Concerning The Campaign
The threat actor was reportedly utilising modified variations of the same job opportunities theme that it had previously used, according to Malwarebytes.
The gang pretended to be Lockheed Martin in spear-phishing attacks that included two macro-embedded fake papers in order to steal sensitive military information.
The deadline for both documents was April 4, 2020. Researchers discovered that the documents were utilised late last month and again this month based on the domains used by threat actors and various other signs.
So, What’s New This Time Around?
Because hackers now execute their malicious code through the Microsoft Windows Update client and GitHub, the method utilised in this operation is exceptionally ingenious.
The organisation has used GitHub as a C2 for targeted and short-term attacks for the first time. All of this makes it more difficult for security software to distinguish between malicious and genuine connections.
What is the malware’s method of evading Windows security?
Malicious macros embedded in Word documents are used to launch the attack. The malware tries to gain startup persistence in the victim system after several injections.
Opening the malicious attachments allows macros to run, resulting in the creation of a file (WindowsUpdateConf[.]lnk) in the startup folder and a DLL file in the Windows/System32 hidden system folder.

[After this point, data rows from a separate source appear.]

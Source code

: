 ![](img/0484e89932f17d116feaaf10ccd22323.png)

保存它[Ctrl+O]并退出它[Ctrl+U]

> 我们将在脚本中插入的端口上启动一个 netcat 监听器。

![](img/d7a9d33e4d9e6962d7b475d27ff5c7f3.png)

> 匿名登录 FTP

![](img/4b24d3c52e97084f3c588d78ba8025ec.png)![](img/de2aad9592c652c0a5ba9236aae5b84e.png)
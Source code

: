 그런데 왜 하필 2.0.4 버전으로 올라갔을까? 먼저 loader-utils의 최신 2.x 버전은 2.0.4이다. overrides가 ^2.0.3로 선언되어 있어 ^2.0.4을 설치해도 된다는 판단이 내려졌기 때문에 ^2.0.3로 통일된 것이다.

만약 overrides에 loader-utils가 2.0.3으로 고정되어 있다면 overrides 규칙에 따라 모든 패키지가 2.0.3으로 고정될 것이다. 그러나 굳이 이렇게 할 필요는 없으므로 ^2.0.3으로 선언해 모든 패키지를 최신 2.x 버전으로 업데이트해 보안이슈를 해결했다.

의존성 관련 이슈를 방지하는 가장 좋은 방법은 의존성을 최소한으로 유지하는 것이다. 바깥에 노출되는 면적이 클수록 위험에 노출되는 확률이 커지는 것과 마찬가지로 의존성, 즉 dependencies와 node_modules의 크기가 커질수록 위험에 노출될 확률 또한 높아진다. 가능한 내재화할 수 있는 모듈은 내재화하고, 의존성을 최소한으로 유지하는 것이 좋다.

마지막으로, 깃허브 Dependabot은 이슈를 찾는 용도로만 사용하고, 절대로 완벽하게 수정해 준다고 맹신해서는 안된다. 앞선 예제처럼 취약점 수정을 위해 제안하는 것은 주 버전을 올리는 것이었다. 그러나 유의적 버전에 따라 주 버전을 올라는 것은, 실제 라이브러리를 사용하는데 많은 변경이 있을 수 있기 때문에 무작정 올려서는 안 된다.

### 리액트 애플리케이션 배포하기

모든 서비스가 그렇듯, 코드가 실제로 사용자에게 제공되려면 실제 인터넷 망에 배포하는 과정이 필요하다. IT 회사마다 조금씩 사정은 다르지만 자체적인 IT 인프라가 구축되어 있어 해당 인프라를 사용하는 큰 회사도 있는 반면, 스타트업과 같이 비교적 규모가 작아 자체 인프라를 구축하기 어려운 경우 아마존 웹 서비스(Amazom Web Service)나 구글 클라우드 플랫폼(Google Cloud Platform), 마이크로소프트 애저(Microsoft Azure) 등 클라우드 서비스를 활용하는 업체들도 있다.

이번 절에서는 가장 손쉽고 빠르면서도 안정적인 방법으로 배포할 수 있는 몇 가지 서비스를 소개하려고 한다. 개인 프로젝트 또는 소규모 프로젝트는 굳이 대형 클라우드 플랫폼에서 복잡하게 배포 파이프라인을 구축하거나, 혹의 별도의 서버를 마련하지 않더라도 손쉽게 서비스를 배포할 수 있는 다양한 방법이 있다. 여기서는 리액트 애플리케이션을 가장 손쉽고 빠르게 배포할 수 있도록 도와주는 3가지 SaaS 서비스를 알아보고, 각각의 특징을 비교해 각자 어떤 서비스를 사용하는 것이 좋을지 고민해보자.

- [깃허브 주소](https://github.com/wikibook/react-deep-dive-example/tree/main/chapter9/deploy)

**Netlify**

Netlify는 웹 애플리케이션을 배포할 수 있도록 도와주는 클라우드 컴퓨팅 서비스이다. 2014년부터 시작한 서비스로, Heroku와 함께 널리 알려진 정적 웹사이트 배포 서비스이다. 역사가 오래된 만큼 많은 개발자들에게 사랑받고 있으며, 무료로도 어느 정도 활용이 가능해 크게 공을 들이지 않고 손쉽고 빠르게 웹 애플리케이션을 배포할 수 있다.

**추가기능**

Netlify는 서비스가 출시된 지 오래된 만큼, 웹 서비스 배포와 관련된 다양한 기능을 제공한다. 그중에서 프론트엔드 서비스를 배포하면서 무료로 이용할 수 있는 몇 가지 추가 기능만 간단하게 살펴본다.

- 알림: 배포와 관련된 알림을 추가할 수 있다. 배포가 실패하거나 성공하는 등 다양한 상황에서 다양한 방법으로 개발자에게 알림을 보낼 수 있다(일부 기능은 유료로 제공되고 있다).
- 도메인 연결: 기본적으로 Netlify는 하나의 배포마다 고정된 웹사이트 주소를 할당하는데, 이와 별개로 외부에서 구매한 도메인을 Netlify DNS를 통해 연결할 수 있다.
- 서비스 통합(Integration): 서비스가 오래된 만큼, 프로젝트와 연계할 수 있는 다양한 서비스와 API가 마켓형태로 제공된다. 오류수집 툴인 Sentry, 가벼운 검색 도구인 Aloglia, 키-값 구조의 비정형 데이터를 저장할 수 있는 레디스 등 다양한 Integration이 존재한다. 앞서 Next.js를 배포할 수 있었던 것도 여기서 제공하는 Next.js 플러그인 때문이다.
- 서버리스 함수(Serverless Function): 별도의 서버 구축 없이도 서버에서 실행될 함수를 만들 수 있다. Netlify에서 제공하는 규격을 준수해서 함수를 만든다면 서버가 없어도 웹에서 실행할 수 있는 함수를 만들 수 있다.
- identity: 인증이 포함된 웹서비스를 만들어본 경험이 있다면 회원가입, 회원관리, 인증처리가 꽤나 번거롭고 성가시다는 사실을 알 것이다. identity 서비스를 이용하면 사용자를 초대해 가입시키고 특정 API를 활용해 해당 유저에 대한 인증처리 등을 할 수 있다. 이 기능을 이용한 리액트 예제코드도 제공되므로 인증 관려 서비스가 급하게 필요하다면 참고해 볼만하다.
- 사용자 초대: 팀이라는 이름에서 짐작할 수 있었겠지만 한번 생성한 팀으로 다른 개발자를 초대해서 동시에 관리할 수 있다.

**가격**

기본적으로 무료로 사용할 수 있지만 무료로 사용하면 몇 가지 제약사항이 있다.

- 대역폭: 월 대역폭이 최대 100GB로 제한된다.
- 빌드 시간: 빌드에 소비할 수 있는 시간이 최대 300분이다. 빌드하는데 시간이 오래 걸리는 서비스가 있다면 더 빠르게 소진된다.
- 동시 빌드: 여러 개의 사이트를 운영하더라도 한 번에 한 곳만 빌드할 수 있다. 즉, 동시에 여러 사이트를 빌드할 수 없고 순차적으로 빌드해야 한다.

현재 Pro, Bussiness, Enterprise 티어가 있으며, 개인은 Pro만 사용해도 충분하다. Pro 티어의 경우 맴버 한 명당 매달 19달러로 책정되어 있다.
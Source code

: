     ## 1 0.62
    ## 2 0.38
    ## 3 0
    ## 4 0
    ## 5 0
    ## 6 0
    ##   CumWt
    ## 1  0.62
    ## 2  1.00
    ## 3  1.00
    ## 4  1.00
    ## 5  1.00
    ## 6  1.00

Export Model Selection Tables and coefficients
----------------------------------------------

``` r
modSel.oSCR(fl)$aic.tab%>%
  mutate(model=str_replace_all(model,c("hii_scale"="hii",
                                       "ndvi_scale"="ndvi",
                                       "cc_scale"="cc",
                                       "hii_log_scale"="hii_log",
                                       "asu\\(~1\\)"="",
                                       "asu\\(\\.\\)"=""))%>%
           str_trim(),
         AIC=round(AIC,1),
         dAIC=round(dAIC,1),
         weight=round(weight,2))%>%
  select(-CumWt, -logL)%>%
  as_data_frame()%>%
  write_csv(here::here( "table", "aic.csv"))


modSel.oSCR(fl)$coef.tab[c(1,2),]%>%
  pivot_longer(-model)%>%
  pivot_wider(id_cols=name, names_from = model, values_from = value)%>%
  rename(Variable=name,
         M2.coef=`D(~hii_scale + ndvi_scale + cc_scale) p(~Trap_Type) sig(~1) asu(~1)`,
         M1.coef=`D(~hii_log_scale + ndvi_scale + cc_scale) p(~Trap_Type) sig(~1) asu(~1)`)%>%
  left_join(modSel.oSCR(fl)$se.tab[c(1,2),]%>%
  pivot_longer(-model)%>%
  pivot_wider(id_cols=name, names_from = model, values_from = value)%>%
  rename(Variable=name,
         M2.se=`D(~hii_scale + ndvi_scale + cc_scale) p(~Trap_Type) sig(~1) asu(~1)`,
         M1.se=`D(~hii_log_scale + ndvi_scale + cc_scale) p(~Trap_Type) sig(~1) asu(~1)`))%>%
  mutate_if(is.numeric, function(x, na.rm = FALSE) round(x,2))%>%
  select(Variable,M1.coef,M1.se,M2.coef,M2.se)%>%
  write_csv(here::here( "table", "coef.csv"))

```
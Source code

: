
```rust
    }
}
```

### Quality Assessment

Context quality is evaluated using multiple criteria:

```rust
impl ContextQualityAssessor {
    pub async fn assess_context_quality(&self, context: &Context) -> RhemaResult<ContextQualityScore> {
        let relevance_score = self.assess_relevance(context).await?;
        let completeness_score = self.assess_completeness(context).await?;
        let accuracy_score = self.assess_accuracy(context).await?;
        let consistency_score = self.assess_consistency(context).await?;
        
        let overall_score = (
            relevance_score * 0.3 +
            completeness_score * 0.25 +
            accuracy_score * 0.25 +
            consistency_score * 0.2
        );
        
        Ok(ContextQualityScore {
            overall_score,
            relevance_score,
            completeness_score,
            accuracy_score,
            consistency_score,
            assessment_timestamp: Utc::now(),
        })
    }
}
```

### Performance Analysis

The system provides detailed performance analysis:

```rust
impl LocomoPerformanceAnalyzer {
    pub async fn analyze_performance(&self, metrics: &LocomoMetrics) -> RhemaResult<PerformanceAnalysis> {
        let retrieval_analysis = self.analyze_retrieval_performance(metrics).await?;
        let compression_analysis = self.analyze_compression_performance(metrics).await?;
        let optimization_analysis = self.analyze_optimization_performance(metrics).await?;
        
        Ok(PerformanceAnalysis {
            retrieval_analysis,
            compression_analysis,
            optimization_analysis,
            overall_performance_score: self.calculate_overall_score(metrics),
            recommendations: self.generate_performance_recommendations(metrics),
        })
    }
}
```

The shellcode is loaded by the macro, which comes with an encrypted DLL. The shellcode decrypts the DLL at runtime and manually maps it into memory.
The WSUS/Windows Update client, which is a real process known as Windows automatic updates and is located in C:WindowsSystem32, is launched by a.LNK file.
To get around security detection, the Update client is used to run a malicious DLL.
Assailants can use this method to execute malicious code using the Windows Update client.
Conclusion
Lazarus APT is a well-funded threat outfit that has a history of focusing on the defence industry. Furthermore, the gang is constantly improving its tools and procedures in order to get beyond security measures. This threat actor is attempting to compromise national security systems by abusing GitHub and Windows Updates.